What Is Classical Conditioning in Psychology?

Classical conditioning is a type of learning whereby an organism develops a reflexive response to a previously neutral stimulus after the neutral stimulus becomes paired with something that naturally invokes that response. A common example is an experiment in which Ivan Pavlov rang a bell while presenting meat powder to his dog. The meat powder naturally triggered salivation in the dog, while the bell was a neutral stimulus. Over time, the dog began salivating in response to the bell alone.

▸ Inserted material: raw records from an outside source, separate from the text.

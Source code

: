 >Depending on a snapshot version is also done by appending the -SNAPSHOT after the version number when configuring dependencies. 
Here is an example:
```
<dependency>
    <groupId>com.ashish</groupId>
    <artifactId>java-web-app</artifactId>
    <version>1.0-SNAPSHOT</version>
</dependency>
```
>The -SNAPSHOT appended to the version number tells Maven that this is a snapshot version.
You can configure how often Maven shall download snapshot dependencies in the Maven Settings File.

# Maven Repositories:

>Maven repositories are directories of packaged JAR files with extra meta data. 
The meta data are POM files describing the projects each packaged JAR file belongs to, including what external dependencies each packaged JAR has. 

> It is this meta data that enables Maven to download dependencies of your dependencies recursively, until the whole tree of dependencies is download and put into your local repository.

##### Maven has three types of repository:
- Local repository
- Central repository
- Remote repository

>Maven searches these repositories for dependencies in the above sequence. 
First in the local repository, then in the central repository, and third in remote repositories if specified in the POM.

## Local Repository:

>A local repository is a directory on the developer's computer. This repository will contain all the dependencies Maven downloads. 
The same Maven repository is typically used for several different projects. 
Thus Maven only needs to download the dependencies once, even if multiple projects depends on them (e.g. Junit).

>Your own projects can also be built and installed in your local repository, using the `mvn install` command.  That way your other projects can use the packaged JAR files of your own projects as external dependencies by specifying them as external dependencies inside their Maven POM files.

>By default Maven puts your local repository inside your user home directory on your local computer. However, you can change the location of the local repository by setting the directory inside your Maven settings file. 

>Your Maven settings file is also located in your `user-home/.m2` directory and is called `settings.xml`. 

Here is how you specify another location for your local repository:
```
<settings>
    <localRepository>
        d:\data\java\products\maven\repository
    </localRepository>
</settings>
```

Classical conditioning produces only reflexive behaviors and does not apply to behaviors that organisms perform voluntarily, such as reading a book. Examples of involuntary behaviors that can arise due to classical conditioning include nausea, changes in appetite, pupil dilation and changes in heart rate. People commonly come to have intense emotional responses in the presence of certain smells or sounds. For example, a woman may feel joyful when she smells a cologne her husband frequently wears. The cologne, a previously neutral stimulus, comes to elicit positive emotions because of its frequent pairing with the presence of her husband.

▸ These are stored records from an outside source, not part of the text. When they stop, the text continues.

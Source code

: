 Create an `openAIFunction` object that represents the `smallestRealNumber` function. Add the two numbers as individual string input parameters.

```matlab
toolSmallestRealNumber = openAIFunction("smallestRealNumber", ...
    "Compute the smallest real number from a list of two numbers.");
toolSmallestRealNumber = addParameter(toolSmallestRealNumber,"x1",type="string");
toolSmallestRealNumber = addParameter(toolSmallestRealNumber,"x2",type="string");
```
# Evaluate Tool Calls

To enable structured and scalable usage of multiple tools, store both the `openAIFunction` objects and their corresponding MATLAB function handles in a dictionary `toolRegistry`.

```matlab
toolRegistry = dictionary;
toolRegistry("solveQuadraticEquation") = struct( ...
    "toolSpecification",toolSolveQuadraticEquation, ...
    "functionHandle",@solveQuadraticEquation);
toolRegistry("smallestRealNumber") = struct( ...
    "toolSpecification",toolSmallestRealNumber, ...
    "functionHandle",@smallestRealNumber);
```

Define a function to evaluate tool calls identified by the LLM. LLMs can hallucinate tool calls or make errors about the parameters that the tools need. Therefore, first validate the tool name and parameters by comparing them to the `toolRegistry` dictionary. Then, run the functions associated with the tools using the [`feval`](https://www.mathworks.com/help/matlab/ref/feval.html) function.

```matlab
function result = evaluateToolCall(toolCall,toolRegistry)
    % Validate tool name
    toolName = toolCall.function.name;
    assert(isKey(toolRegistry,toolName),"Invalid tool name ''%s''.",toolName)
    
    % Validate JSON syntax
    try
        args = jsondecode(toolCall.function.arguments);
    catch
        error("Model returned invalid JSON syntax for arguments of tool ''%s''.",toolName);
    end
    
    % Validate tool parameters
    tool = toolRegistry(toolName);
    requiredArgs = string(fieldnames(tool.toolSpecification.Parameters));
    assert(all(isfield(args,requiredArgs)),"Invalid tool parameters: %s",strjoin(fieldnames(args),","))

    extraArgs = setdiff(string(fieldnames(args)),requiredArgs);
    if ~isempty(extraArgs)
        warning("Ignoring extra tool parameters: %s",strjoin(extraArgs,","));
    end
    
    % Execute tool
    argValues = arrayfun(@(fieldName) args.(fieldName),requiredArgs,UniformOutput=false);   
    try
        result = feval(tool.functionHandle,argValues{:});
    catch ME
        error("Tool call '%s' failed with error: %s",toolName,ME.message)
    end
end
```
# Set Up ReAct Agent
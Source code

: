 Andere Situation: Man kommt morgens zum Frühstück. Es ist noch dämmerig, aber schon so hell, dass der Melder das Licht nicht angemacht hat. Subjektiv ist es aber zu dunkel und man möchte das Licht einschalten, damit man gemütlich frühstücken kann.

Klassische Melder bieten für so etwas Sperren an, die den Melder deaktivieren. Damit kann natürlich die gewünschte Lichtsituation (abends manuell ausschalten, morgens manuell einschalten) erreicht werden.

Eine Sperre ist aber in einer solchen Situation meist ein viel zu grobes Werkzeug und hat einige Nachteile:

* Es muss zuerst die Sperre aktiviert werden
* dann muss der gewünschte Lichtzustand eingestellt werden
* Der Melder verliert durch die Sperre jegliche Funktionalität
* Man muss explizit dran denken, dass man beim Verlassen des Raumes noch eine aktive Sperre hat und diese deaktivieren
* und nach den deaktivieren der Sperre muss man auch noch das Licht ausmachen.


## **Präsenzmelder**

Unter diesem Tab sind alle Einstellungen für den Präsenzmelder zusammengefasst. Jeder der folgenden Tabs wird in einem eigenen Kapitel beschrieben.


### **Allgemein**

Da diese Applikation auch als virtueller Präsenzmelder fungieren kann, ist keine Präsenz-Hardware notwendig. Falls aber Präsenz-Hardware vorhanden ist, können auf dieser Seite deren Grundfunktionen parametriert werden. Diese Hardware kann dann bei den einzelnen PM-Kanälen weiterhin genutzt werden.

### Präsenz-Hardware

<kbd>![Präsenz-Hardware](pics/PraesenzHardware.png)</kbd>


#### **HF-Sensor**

Classical conditioning is involved in the development of phobias and taste aversions. A person who was never fearful of dogs in the past may develop a phobia of dogs after a dog bite because the sight of a dog is now associated with the fearful experience of being attacked. If a person becomes sick after eating a particular food, she may develop a taste aversion to that food and automatically become nauseous in the food's presence in the future.